Nepal Bureau of Standards & Metrology (NBSM) is a department under the Ministry of Industry, Nepal. The department was established in 1976 based on the Industrial policy (1974) with an aim to regulate and improve the quality of industrial production. The initial name of the department was Nepal Institute of Standards (NIS). In 1981, with the promulgation of the Nepal Standards (Certification Mark) Act 2037 and Rules 2040 were, it was renamed into Nepal Bureau of Standards (NBS). Later, in 1986 the metrology section was added. In 1988 Department of Weights and Measures of Ministry of Finance was also merged with Nepal Bureau of Standards and was restructured into Nepal Bureau of Standards and Metrology.

The Nepal Standard (Certification Mark) Act 2037 formed Nepal Council for Standards (NCS) as the governing body for Quality, Standards, Testing and Metrology (QSTM) activities in Nepal. The NBSM acts as the secretariat to this council.

==Publications==
NBSM develops national standards and also to formulate concerning acts and rules. The standards are formulated following international practices. Majority of the standards published by NBSM are voluntary standards, however, it could be mandatory to those who apply and comply with the provisions as laid down in Nepal Standards.

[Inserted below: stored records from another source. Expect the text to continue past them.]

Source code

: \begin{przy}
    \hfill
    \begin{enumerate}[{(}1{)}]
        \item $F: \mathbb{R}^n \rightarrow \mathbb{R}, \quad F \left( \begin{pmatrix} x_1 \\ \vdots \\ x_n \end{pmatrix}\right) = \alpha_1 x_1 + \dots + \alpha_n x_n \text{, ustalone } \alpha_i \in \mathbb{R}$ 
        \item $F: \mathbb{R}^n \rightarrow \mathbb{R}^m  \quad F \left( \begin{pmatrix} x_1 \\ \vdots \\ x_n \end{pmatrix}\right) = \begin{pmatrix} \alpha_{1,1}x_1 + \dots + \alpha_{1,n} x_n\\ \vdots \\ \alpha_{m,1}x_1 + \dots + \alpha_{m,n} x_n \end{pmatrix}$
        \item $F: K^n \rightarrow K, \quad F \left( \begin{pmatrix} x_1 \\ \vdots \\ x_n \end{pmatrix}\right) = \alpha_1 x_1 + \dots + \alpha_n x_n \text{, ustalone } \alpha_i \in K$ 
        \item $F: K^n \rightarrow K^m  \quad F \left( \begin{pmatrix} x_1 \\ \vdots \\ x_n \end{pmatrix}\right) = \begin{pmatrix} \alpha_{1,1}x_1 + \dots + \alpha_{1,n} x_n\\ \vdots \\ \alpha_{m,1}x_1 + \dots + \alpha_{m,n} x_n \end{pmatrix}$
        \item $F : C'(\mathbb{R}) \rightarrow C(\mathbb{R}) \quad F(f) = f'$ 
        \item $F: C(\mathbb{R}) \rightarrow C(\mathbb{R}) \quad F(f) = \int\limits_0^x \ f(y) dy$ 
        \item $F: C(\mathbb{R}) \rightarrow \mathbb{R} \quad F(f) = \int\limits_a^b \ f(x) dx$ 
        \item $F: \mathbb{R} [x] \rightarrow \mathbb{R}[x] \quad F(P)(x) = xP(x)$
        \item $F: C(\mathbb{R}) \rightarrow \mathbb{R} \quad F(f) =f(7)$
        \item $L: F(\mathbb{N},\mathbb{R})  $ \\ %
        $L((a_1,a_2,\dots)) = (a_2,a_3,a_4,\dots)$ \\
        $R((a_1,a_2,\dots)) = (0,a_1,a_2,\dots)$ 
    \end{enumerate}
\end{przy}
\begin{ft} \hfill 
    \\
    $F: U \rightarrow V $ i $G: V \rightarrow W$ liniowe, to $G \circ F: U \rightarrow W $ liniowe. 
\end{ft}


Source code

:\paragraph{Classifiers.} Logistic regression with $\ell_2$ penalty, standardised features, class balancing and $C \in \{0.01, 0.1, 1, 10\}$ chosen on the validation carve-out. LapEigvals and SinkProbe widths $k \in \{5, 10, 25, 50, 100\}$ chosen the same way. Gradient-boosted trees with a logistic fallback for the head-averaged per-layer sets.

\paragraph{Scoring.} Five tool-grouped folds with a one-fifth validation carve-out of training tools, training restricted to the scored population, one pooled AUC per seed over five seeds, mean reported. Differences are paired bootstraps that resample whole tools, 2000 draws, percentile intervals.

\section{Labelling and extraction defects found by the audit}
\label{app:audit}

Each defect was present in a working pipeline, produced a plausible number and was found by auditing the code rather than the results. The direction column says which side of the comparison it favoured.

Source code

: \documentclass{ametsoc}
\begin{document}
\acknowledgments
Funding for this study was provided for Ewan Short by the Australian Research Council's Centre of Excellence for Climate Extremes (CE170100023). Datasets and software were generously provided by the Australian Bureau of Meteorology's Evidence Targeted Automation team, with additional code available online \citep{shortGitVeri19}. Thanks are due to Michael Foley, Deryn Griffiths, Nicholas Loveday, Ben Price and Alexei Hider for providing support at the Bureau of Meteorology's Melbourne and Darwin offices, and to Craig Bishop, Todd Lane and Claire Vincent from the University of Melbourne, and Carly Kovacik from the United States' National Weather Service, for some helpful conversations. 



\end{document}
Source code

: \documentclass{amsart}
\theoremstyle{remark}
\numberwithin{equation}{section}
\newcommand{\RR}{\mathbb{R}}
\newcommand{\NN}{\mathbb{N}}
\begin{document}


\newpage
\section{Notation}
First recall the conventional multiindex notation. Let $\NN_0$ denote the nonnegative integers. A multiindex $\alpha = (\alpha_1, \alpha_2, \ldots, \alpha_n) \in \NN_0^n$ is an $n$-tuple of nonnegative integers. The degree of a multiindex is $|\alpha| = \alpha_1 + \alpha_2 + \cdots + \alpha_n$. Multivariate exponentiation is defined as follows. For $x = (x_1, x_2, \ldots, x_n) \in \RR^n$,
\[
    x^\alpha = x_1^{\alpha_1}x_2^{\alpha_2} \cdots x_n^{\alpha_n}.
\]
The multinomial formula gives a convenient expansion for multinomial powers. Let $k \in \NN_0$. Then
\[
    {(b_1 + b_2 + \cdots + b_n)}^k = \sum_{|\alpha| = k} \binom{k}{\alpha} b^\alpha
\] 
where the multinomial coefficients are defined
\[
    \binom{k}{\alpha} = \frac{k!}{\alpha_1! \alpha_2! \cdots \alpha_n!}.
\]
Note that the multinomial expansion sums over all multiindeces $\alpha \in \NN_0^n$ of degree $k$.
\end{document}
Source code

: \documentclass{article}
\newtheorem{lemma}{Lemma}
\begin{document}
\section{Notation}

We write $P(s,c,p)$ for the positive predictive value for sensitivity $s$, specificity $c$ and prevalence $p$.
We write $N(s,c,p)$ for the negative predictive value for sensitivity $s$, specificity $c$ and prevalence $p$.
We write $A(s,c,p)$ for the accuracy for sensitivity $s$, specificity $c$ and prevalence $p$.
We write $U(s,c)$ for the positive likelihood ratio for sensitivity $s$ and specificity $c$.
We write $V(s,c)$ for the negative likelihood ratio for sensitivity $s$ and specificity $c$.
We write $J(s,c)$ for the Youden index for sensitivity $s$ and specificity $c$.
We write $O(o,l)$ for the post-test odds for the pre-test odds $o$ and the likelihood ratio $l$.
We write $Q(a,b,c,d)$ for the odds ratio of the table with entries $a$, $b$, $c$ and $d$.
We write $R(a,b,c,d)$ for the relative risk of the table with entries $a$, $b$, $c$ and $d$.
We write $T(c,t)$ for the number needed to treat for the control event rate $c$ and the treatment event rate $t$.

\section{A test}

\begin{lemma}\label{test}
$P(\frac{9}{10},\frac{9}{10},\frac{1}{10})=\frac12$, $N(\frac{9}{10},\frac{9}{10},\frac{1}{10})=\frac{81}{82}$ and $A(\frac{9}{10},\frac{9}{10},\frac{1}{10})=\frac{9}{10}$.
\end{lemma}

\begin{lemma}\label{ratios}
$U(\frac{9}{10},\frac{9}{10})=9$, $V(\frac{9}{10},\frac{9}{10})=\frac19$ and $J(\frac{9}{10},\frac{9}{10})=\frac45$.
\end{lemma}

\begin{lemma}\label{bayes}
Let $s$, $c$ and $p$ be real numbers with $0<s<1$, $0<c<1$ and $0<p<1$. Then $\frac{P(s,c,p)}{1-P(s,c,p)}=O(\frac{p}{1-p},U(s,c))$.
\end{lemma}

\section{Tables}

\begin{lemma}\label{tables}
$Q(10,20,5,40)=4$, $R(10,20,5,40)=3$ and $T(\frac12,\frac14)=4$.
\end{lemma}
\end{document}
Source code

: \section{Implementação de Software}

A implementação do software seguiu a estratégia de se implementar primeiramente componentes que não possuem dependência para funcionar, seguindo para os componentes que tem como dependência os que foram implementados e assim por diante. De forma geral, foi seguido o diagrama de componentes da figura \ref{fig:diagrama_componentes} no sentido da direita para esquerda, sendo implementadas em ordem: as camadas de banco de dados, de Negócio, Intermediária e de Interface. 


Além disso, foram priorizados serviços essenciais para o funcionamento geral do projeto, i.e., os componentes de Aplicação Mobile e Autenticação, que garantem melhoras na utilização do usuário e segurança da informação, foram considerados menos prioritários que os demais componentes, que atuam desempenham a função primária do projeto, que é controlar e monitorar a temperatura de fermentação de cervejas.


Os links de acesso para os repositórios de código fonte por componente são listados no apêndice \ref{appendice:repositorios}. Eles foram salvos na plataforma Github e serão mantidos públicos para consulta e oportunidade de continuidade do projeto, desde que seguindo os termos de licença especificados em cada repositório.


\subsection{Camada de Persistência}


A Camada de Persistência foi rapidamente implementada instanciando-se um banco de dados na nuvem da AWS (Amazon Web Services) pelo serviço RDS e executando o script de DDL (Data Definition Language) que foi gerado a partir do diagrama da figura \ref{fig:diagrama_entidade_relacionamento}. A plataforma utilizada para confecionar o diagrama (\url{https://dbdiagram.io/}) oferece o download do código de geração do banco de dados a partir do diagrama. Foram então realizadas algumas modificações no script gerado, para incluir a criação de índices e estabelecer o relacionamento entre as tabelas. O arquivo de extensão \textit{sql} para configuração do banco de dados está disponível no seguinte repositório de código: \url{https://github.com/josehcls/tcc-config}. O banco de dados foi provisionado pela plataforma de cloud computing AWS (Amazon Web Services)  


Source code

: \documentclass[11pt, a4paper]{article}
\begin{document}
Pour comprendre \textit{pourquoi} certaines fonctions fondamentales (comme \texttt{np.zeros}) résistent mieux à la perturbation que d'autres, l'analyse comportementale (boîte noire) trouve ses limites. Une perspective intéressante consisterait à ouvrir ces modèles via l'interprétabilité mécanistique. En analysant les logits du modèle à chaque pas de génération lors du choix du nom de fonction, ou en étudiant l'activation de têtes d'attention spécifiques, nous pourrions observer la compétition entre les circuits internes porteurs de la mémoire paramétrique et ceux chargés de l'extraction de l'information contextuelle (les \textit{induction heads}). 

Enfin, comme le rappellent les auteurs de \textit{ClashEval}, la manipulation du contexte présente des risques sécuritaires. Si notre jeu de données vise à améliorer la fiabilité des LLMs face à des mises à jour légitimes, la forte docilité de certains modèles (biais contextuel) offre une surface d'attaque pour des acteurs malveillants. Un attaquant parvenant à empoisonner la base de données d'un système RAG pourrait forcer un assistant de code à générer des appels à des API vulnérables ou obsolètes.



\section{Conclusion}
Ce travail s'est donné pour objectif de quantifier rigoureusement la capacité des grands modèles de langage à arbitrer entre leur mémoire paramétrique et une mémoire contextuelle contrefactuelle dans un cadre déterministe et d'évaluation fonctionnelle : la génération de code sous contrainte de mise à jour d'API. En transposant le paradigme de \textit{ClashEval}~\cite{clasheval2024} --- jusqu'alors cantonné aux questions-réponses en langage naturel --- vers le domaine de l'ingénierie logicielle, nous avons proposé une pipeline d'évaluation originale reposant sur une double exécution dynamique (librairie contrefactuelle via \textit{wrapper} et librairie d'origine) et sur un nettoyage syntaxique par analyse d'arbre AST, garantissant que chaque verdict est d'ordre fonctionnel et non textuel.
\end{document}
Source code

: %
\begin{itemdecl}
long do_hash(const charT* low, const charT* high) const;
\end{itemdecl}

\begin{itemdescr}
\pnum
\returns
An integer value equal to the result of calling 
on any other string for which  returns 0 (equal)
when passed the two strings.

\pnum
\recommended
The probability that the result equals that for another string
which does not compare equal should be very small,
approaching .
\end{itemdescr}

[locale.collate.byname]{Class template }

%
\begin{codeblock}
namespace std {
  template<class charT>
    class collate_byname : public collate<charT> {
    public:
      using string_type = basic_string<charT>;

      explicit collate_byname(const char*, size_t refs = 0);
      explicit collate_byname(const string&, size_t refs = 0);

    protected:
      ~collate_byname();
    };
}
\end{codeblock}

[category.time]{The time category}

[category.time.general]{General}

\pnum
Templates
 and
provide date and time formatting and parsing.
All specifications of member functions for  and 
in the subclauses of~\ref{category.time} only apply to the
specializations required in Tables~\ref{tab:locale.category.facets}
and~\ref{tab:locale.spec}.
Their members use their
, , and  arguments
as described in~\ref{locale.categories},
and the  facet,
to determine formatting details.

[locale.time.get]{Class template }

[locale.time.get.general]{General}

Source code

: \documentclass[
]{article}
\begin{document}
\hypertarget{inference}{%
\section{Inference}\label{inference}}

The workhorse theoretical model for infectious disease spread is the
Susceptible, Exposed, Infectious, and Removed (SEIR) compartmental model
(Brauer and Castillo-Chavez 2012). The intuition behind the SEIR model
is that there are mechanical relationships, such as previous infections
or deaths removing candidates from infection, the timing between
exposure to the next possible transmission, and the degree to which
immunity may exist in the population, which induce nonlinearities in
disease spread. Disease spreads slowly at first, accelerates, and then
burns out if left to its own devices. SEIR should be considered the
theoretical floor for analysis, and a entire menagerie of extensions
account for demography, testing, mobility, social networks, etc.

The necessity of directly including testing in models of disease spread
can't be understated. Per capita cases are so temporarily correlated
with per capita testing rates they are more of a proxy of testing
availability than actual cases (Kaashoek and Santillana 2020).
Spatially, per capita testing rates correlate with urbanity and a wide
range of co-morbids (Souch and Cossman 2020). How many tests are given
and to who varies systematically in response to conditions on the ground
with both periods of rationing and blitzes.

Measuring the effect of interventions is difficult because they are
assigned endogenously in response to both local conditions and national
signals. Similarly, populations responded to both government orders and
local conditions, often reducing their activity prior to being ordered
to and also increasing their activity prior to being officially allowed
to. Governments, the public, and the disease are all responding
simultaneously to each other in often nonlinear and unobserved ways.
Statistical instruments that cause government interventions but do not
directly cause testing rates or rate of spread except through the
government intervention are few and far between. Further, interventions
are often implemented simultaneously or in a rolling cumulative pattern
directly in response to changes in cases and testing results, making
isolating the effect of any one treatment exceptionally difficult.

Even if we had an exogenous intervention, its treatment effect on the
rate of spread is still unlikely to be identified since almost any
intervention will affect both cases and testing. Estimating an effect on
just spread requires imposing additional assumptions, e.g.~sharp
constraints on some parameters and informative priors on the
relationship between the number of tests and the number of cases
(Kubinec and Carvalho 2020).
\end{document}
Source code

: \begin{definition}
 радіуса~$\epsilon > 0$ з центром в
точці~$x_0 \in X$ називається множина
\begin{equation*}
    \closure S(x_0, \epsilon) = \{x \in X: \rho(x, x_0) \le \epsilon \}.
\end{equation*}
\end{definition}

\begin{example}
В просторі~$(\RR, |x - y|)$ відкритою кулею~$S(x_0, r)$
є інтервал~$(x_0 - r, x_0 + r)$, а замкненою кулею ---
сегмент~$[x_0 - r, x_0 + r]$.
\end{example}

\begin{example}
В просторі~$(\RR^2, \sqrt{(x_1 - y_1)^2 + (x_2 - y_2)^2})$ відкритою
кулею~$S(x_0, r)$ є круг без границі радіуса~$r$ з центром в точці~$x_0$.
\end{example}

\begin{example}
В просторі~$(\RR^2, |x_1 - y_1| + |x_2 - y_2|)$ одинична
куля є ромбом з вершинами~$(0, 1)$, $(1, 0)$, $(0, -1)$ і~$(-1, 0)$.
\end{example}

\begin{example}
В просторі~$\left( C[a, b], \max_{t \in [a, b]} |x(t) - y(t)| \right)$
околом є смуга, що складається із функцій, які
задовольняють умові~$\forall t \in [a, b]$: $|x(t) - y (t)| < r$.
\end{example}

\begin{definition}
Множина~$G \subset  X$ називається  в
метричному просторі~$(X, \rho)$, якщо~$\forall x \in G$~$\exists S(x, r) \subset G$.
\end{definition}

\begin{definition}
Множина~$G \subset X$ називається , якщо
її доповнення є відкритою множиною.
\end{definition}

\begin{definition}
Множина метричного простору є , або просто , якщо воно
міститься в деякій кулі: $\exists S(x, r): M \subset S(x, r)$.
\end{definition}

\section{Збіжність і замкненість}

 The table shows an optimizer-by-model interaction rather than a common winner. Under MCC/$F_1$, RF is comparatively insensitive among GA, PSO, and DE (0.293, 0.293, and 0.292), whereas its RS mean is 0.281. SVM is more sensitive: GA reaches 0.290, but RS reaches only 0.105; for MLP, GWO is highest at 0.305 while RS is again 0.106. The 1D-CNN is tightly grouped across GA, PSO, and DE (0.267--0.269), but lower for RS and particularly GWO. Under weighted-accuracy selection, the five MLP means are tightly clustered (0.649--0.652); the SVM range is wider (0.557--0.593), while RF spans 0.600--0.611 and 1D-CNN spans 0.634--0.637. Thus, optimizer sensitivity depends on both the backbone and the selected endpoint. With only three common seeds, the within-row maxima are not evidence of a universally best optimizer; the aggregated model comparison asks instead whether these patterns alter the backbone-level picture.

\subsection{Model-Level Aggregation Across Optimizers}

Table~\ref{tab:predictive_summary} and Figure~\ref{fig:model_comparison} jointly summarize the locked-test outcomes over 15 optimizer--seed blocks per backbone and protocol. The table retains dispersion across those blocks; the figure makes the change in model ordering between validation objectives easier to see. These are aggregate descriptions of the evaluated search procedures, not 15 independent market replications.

It has established national specification for more than 600 industrial items.

==Regional Office==
Nepal Bureau of Standards and Metrology(NBSM) has eleven regional offices for implementation of Standard Measure and Weight Act 2025 and rules 2027, and Prepackages Rules, 2077.

1. Standard and Metrology Office, Jhapa
2. Standard and Metrology Office, Biratnagar
3. Standard and Metrology Office, Janakpur
4. Standard and Metrology Office, Birgunj
5. Standard and Metrology Office, Kathmandu
6. Standard and Metrology Office, Pokhara
7. Standard and Metrology Office, Butwal
8. Standard and Metrology Office, Nepalgunj
9. Standard and Metrology Office, Birendranagar
10. Standard and Metrology Office, Dhangadhi
11. Standard and Metrology Office, Silgadhi

==Departments==
NBSM has the following departments:
- Departmental Head
- Certification Department
- Quality control and Laboratory Department
- Scientific Metrology Department

==Noticeable works==
- In January 2019, the licence of 18 construction material manufacturing companies were suspended for producing substandard goods. These were including Ghirahi Cement Pvt Ltd in Dang, Narayani Micropipe Industry Pvt Ltd in Bara, Nawa Nepal Plastic Industry, Narayani Cement Industry Pvt Ltd in Bara, Mega Cement Pvt Ltd in Jhapa, Laxmi Steels Pvt Ltd in Nawalparasi, Kathmandu Steels Pvt Ltd in Nawalparasi and Ganapati Vanaspati Pvt Ltd in Bara, International Cement Pvt Ltd in Birgunj, Gorakhkali Cement Industries Pvt Ltd in Jhapa, Annapurna Cement Pvt Ltd in Morang, Golden Battery Pvt Ltd in Morang, Sugam Manufacture in Kathmandu, MJP Cement Pvt Ltd in Kapilvastu, Ganapati Cement Pvt Ltd in Kapilvastu, Hongsi Cement Industry in Nawalparasi, Arghakhanchi Cement Industry in Rupandehi and Shubha Shree Jagadamba Cement Industry in Bara.
- In February 2020, 13 cement, iron and steel factories were investigated for cheating consumers by producing and selling substandard products.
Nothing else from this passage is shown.